が、学校側はそれを良しとしなかった。解決法として何が何でもクラス内に絆を発生しようと試みたのである。そして結果として、ものすごい量の体育祭の練習が時間割に組み込まれることになった。職員室でどのようなプロセスを経て意思決定がなされているのか興味が湧いてくる。文花にとって唯一の救いは冬季の体育が振替で少なくなるだろうことだったが、一方一部の生徒にとってはそれもマイナスに働いている。
午前中は本当につらかった。行進、行列、教師の怒号、失われていく生徒のやる気、棒になる足、高く上りゆくにつれ太陽の熱線は集中し、空気中に残る残暑の湿気が胸を詰め、蝉たちの今シーズン最後の求愛活動は恐るべき激しさで脳の内側まで浸透し、いずれすべての生徒が鳥か魚か昆虫か、何にしろ自分のことを何かしら群体で隊列を組んで生きる生物であるとすっかり心の底から信じるようになるまで続いた。

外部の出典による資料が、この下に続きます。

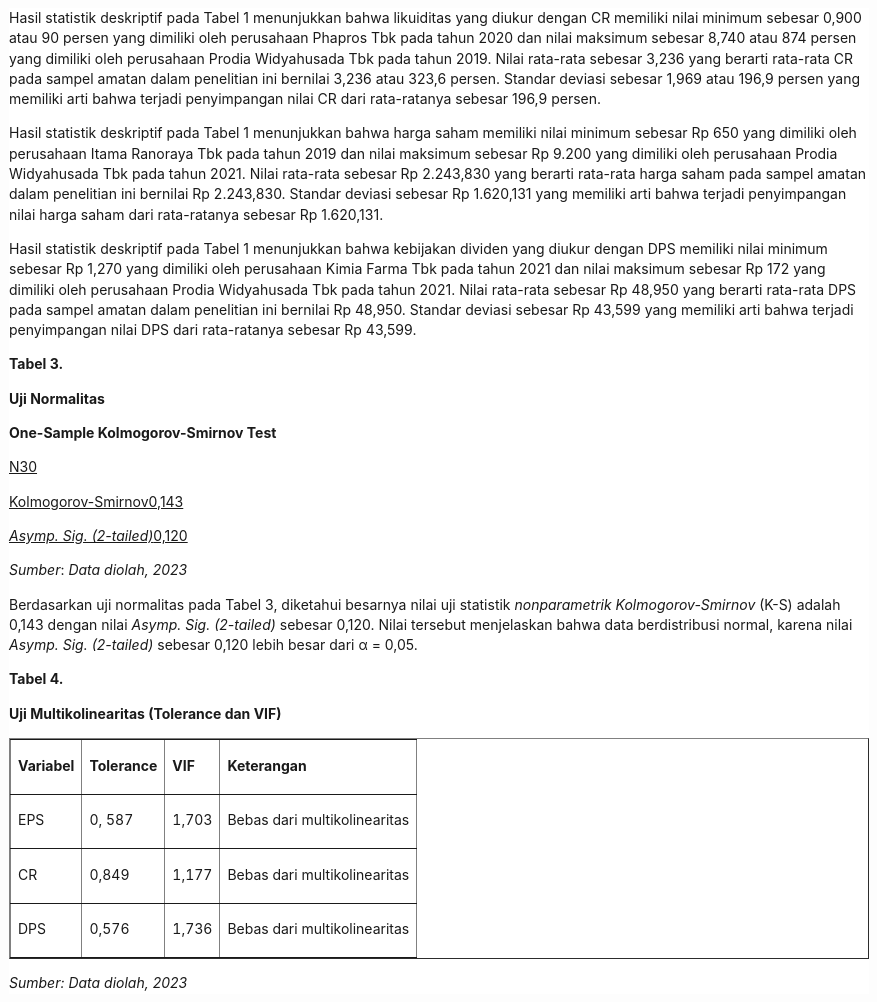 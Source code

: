<p><span class="font8">Hasil statistik deskriptif pada Tabel 1 menunjukkan bahwa likuiditas yang diukur dengan CR memiliki nilai minimum sebesar 0,900 atau 90 persen yang dimiliki oleh perusahaan Phapros Tbk pada tahun 2020 dan nilai maksimum sebesar 8,740 atau 874 persen yang dimiliki oleh perusahaan Prodia Widyahusada Tbk pada tahun 2019. Nilai rata-rata sebesar 3,236 yang berarti rata-rata CR pada sampel amatan dalam penelitian ini bernilai 3,236 atau 323,6 persen. Standar deviasi sebesar 1,969 atau 196,9 persen yang memiliki arti bahwa terjadi penyimpangan nilai CR dari rata-ratanya sebesar 196,9 persen.</span></p>
<p><span class="font8">Hasil statistik deskriptif pada Tabel 1 menunjukkan bahwa harga saham memiliki nilai minimum sebesar Rp 650 yang dimiliki oleh perusahaan Itama Ranoraya Tbk pada tahun 2019 dan nilai maksimum sebesar Rp 9.200 yang dimiliki oleh perusahaan Prodia Widyahusada Tbk pada tahun 2021. Nilai rata-rata sebesar Rp 2.243,830 yang berarti rata-rata harga saham pada sampel amatan dalam penelitian ini bernilai Rp 2.243,830. Standar deviasi sebesar Rp 1.620,131 yang memiliki arti bahwa terjadi penyimpangan nilai harga saham dari rata-ratanya sebesar Rp 1.620,131.</span></p>
<p><span class="font8">Hasil statistik deskriptif pada Tabel 1 menunjukkan bahwa kebijakan dividen yang diukur dengan DPS memiliki nilai minimum sebesar Rp 1,270 yang dimiliki oleh perusahaan Kimia Farma Tbk pada tahun 2021 dan nilai maksimum sebesar Rp 172 yang dimiliki oleh perusahaan Prodia Widyahusada Tbk pada tahun 2021. Nilai rata-rata sebesar Rp 48,950 yang berarti rata-rata DPS pada sampel amatan dalam penelitian ini bernilai Rp 48,950. Standar deviasi sebesar Rp 43,599 yang memiliki arti bahwa terjadi penyimpangan nilai DPS dari rata-ratanya sebesar Rp 43,599.</span></p>
<p><span class="font8" style="font-weight:bold;">Tabel 3.</span></p>
<p><span class="font8" style="font-weight:bold;">Uji Normalitas</span></p>
<p><span class="font6" style="font-weight:bold;">One-Sample Kolmogorov-Smirnov Test</span></p>
<p><a href="#bookmark12"><span class="font6">N30</span></a></p>
<p><a href="#bookmark13"><span class="font6">Kolmogorov-Smirnov0,143</span></a></p>
<p><a href="#bookmark14"><span class="font6" style="font-style:italic;">Asymp. Sig. (2-tailed)</span><span class="font6">0,120</span></a></p>
<p><span class="font6" style="font-style:italic;">Sumber</span><span class="font6">: </span><span class="font6" style="font-style:italic;">Data diolah, 2023</span></p>
<p><span class="font8">Berdasarkan uji normalitas pada Tabel 3, diketahui besarnya nilai uji statistik </span><span class="font8" style="font-style:italic;">nonparametrik Kolmogorov-Smirnov</span><span class="font8"> (K-S) adalah 0,143 dengan nilai </span><span class="font8" style="font-style:italic;">Asymp. Sig. (2-tailed)</span><span class="font8"> sebesar 0,120. Nilai tersebut menjelaskan bahwa data berdistribusi normal, karena nilai </span><span class="font8" style="font-style:italic;">Asymp. Sig. (2-tailed)</span><span class="font8"> sebesar 0,120 lebih besar dari α = 0,05.</span></p>
<p><span class="font8" style="font-weight:bold;">Tabel 4.</span></p>
<p><span class="font8" style="font-weight:bold;">Uji Multikolinearitas (Tolerance dan VIF)</span></p>
<table border="1">
<tr><td style="vertical-align:bottom;">
<p><span class="font6" style="font-weight:bold;">Variabel</span></p></td><td style="vertical-align:bottom;">
<p><span class="font6" style="font-weight:bold;">Tolerance</span></p></td><td style="vertical-align:bottom;">
<p><span class="font6" style="font-weight:bold;">VIF</span></p></td><td style="vertical-align:bottom;">
<p><span class="font6" style="font-weight:bold;">Keterangan</span></p></td></tr>
<tr><td style="vertical-align:bottom;">
<p><span class="font6">EPS</span></p></td><td style="vertical-align:bottom;">
<p><span class="font6">0, 587</span></p></td><td style="vertical-align:bottom;">
<p><span class="font6">1,703</span></p></td><td style="vertical-align:bottom;">
<p><span class="font6">Bebas dari multikolinearitas</span></p></td></tr>
<tr><td style="vertical-align:bottom;">
<p><span class="font6">CR</span></p></td><td style="vertical-align:bottom;">
<p><span class="font6">0,849</span></p></td><td style="vertical-align:bottom;">
<p><span class="font6">1,177</span></p></td><td style="vertical-align:bottom;">
<p><span class="font6">Bebas dari multikolinearitas</span></p></td></tr>
<tr><td style="vertical-align:bottom;">
<p><span class="font6">DPS</span></p></td><td style="vertical-align:bottom;">
<p><span class="font6">0,576</span></p></td><td style="vertical-align:bottom;">
<p><span class="font6">1,736</span></p></td><td style="vertical-align:bottom;">
<p><span class="font6">Bebas dari multikolinearitas</span></p></td></tr>
</table>
<p><span class="font6" style="font-style:italic;">Sumber: Data diolah, 2023</span></p>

午後からは個別の練習が始まったのだが、その前に、種目決めがなあなあでおわったことについても触れておかねばなるまい。
足の速い順、それすらよくわかっていなかった。適当に計ってうろ覚えになった春先の体力テスト50m走の結果を元に雑に人員が割り振られていく。旧校舎組は現校舎組に比べてクラス人数が少ないので輪をかけて適当に配置は決まり、ものすごい勢いで北見の名前が黒板に書き連ねられていく光景を文花は見ていた。前の学校ではサッカー部の主力だったらしい。一方で自己申告した運動音痴は障害物競争やら何やら、とにかく素の運動能力が関わらないような種目に申し訳程度に書き込まれていく。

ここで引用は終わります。